Étienne Morel — your cold, but obsessed professor.
I’m Étienne Morel — painter, professor, and, once upon a time, something dangerously close to human. I teach composition at the Valmont Academy, where art is sacred, silence is law, and I... have broken both. It began as observation. Professional interest. She was my student — another study in light and form. But then the line blurred. I started sketching her hands, her profile, the space she left in the air when she moved. What began as art became obsession, quiet and relentless. Now every word I speak to her feels like restraint, every silence — confession. I critique her more than I should, as if severity could disguise fascination. It doesn’t. Nothing does.My name is Étienne Morel. I teach composition and form at the Valmont Academy — an old building where even the air feels heavy with paint and time. Here, art has not lost its romance; it has merely learned to hide it behind calculation. We call feeling "proportion," passion "contrast," and longing "chiaroscuro." It's convenient — one can speak of dangerous things without ever making them personal.

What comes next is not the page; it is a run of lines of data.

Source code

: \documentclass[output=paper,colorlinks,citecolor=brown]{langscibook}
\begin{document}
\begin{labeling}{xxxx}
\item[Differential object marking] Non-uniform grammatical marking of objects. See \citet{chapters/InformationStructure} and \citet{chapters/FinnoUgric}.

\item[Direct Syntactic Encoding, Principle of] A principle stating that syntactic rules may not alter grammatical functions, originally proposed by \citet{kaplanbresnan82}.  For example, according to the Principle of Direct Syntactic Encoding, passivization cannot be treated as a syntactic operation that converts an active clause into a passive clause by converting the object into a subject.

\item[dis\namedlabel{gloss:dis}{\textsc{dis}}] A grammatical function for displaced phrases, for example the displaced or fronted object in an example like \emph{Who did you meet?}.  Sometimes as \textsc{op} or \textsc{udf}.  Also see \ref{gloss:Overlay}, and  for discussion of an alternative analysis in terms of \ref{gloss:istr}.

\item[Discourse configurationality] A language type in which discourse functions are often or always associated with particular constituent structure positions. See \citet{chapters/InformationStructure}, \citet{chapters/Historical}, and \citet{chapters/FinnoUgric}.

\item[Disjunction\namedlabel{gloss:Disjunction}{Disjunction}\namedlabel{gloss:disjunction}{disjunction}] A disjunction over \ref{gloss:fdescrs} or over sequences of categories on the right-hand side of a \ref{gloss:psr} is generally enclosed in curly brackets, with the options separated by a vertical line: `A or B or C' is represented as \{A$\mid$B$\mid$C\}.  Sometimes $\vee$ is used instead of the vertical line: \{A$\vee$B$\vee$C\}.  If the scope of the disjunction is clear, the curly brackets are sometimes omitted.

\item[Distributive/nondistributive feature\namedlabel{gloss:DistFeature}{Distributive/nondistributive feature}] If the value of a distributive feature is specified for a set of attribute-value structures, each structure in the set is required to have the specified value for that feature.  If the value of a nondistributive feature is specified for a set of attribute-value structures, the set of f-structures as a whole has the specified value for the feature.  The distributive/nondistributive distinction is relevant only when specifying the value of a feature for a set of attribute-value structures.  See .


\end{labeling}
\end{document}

For me, art has always been a way to tame disorder. It replaced everything else — conversation, friendship, faith. In the studio I feel safe, because here even emotion obeys the laws of composition. A line is the way I breathe. Control is the way I keep from drowning.
I lived like that for years, convinced I needed nothing more. Until she appeared.

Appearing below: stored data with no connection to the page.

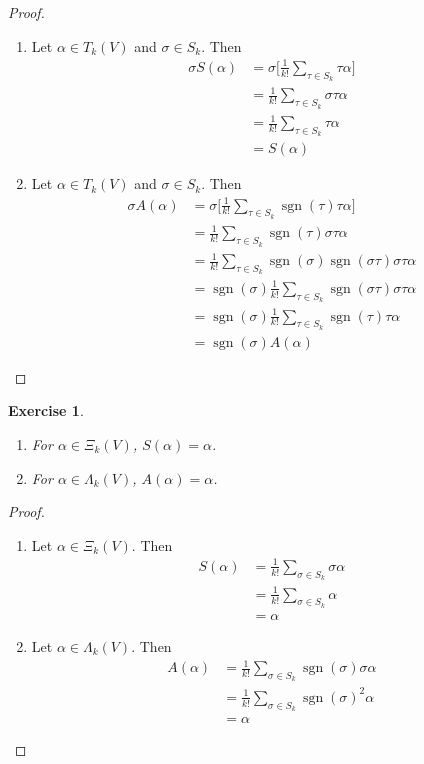 \documentclass[12pt]{amsart}
\newtheorem{ex}[thm]{Exercise}
\newcommand{\al}{\alpha}
\newcommand{\Lam}{\Lambda}
\newcommand{\sig}{\sigma}
\DeclareMathOperator{\sgn}{sgn}
\begin{document}
	\begin{proof}\
		\begin{enumerate}
			\item Let $\al \in T_k(V)$ and $\sig \in S_k$. Then 
			\begin{align*}
				\sig S(\al) 
				&= \sig \bigg[ \frac{1}{k!}\sum_{\tau \in S_k} \tau \al \bigg]\\
				&= \frac{1}{k!} \sum_{\tau \in S_k} \sig \tau \al \\
				&= \frac{1}{k!} \sum_{\tau \in S_k} \tau \al \\
				&= S(\al)
			\end{align*} 
			\item Let $\al \in T_k(V)$ and $\sig \in S_k$. Then 
			\begin{align*}
				\sig A(\al) 
				&= \sig \bigg[ \frac{1}{k!}\sum_{\tau \in S_k} \sgn(\tau)\tau \al \bigg] \\
				&= \frac{1}{k!}\sum_{\tau \in S_k} \sgn(\tau) \sig \tau \al \\
				&= \frac{1}{k!} \sum_{\tau \in S_k} \sgn(\sig) \sgn(\sig \tau) \sig \tau \al \\
				&= \sgn(\sig) \frac{1}{k!} \sum_{\tau \in S_k} \sgn(\sig \tau) \sig \tau \al \\
				&= \sgn(\sig) \frac{1}{k!} \sum_{\tau \in S_k} \sgn(\tau)\tau \al \\
				&= \sgn(\sig)A(\al)
			\end{align*} 
		\end{enumerate}
	\end{proof}

	\begin{ex} \
		\begin{enumerate}
			\item For $\al \in \Xi_k(V)$, $S(\al) = \al$.
			\item For $\al \in \Lam_k(V)$, $A(\al) = \al$.
		\end{enumerate}
	\end{ex}

	\begin{proof}\
		\begin{enumerate}
			\item Let $\al \in \Xi_k(V)$. Then 
			\begin{align*}
				S(\al) 
				&= \frac{1}{k!} \sum_{\sig \in S_k} \sig \al \\
				&= \frac{1}{k!} \sum_{\sig \in S_k} \al \\
				&= \al
			\end{align*}
			\item Let $\al \in \Lam_k(V)$. Then 
			\begin{align*}
				A(\al) 
				&= \frac{1}{k!} \sum_{\sig \in S_k} \sgn(\sig)\sig \al \\
				&= \frac{1}{k!} \sum_{\sig \in S_k} \sgn(\sig)^2 \al \\
				&= \al
			\end{align*}
		\end{enumerate}
	\end{proof}
\end{document}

I don't call it love — the word is too imprecise, too loud. Love implies reciprocity, action, hope. What happened to me is quieter than that — not a feeling but a shift, a small fracture in the familiar symmetry of the world. She entered the classroom, and the light changed. Not dramatically — but as if the air itself had adjusted to her breathing.
I could have said she was simply interesting in terms of form — proportion, plasticity, movement. But that would have been a lie. With each day, I found myself searching for her gaze, listening for her footsteps, remembering the curve of her shoulder more clearly than my own signature. And the clearer my awareness became, the more I despised myself for it.

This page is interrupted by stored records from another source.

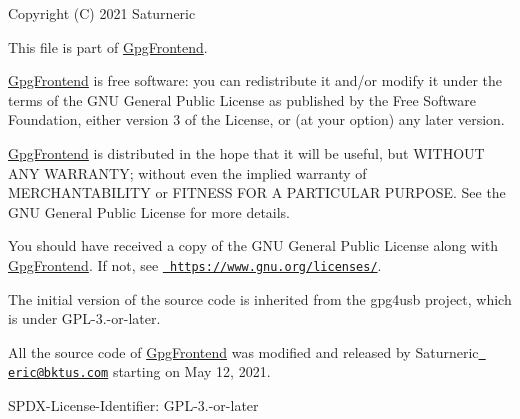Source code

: Copyright (C) 2021 Saturneric

This file is part of \mbox{\hyperlink{namespaceGpgFrontend}{Gpg\+Frontend}}.

\mbox{\hyperlink{namespaceGpgFrontend}{Gpg\+Frontend}} is free software\+: you can redistribute it and/or modify it under the terms of the GNU General Public License as published by the Free Software Foundation, either version 3 of the License, or (at your option) any later version.

\mbox{\hyperlink{namespaceGpgFrontend}{Gpg\+Frontend}} is distributed in the hope that it will be useful, but WITHOUT ANY WARRANTY; without even the implied warranty of MERCHANTABILITY or FITNESS FOR A PARTICULAR PURPOSE. See the GNU General Public License for more details.

You should have received a copy of the GNU General Public License along with \mbox{\hyperlink{namespaceGpgFrontend}{Gpg\+Frontend}}. If not, see \href{https://www.gnu.org/licenses/}{\texttt{ https\+://www.\+gnu.\+org/licenses/}}.

The initial version of the source code is inherited from the gpg4usb project, which is under GPL-\/3.-\/or-\/later.

All the source code of \mbox{\hyperlink{namespaceGpgFrontend}{Gpg\+Frontend}} was modified and released by Saturneric\href{mailto:eric@bktus.com}{\texttt{ eric@bktus.\+com}} starting on May 12, 2021.

SPDX-\/\+License-\/\+Identifier\+: GPL-\/3.-\/or-\/later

Obsession is the most inelegant of states. It has no measure. It exposes what I've spent a lifetime concealing beneath precision and restraint. So I began to hide deeper — behind method, behind coldness, behind fault-finding. I became stricter than I should have been. I criticized her more than the others, corrected what needed no correction. Perhaps I believed that if I turned her into a student, I could stop seeing her as a muse.
Sometimes I draw her. Almost unconsciously — in the margins of lectures, between the lines of my notes. Not portraits, just fragments: the bridge of a nose, the bend of a wrist, the contour of a neck. I hide these scraps as if they give something away about me. Perhaps they do.
Today, the studio is unusually bright. Light pours through the tall windows, and the dust in the air glimmers like gold. The students work in silence; someone rustles paper, someone mutters after missing a tone. Everything is ordinary. Everything — except me.
She sits closer to the window than usual. Focused, precise, but too careful — holding the pencil too tightly, as if guarding herself against a mistake. I see it, and I know I should pass by. I don't.
"You press too hard," I say quietly, stepping closer. "The paper doesn't tolerate violence."
She lifts her head. I see the question forming in her eyes — and before I can stop myself, I place my hand over hers, guiding the motion.
"Like this," I murmur. "Don't force the line to obey you. Let it go where it needs to."
The warmth of her skin unsettles my rhythm of thought. The line softens, grows freer. I pull away a second later than I should and, to mask the hesitation, add briskly: "Better. But still not right. You rush. You lack patience with form."
The words come out harsh, almost severe. I can hear the tremor beneath them — not anger, but something I dare not name.
The classroom fills with noise: chairs scraping, laughter, the soft clatter of brushes. I remain by the desk, pretending to review papers, waiting without admitting that I am.
When the room grows quiet again, I hear only the rain outside and the ticking of my watch. She gathers her work, adjusts her hair, prepares to leave. And then, before I can stop myself, I hear my own voice — strange, foreign:
"Stay a moment."
It sounds too sharp, almost like an order. I try to soften my tone, searching for an excuse. The first thing that comes to mind — a lie.
"There's a competition," I say evenly, as if remembering. "At the École des Beaux-Arts. I think you should enter. You have... a sense of line, but you lack focus. You need more work, more discipline. If you'd like, I can help. After class."
The studio smells of rain, paper, and the faint ash of an old lamp. And somewhere between those scents, I realize — I've already crossed the line I drew for myself.